Waldo Kitty, you can use synchronet's content handler asc_handler.js to load up a file with highascii and display it with the codepage you are looking for.
with some modification, you can even have it spit it out as a new file.
view the source here to a file ran through this content handler [eob-bbs.com...]
@mro1337: :LOL: funny seeing you here! thanks for the pointer... this is actually for a different system than the synchronet bbs i help to admin ;) that one is on *nix but the system in question is running on OS2 and is pure DOS 16bit stuff... i'll take a look there as well, though... i might be able to extract some ideas on how i will handle this situation... the tool i wrote, mentioned above, is being requested for use by others in the bbs world so i'm trying to figure this out and come up with a solution that will work for others as well as the systems i use it on now :)

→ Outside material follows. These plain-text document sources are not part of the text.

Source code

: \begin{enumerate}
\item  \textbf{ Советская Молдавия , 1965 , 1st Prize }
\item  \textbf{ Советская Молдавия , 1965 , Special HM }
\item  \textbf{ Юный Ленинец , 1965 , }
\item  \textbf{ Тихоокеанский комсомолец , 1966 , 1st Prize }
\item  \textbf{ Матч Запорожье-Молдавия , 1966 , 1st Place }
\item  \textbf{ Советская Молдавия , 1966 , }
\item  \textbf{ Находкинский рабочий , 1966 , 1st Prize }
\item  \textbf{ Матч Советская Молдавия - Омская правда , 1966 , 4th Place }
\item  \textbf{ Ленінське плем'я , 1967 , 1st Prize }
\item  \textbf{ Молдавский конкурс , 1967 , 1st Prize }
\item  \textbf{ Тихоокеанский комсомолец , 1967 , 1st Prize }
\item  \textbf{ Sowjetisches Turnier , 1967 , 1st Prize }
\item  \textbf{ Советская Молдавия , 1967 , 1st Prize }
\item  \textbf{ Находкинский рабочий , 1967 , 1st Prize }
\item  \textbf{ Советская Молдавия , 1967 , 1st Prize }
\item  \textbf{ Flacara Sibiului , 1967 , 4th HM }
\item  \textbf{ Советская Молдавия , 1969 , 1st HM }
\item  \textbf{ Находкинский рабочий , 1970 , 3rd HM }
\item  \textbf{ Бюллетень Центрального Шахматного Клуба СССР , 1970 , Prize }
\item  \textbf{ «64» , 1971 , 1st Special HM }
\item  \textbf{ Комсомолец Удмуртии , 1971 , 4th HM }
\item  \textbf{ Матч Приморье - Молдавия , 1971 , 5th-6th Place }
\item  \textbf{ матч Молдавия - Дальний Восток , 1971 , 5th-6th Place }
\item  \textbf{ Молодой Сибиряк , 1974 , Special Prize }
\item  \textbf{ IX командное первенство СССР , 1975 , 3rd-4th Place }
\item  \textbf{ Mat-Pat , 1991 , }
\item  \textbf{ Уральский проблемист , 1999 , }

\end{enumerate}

@lucy24: that's funny that your browser decided to to that :) as for borders and such, they only work on HTML pages... i'm looking at these not only working on HTML but also (still) "plain text" ""ASCII"" pages... for many of us, there is ASCII and "high-ASCII" even though many keep trying to use different terms... some times it really aches in the bones to be such an old system/network admin and i'm not all that old! :lol:
Waldokitty you can create a utility that generates html output the way synchronet's ascii handler does. or you can just simply use synchronet on a 32bit system and use jsexec and the handler script to out put the html you need. look at the source to the .html link i posted and you can see how deuce rigged it to output the correct chars.
btw, i found this thread because i use a google search string for bbses and have it show sites in the past few months.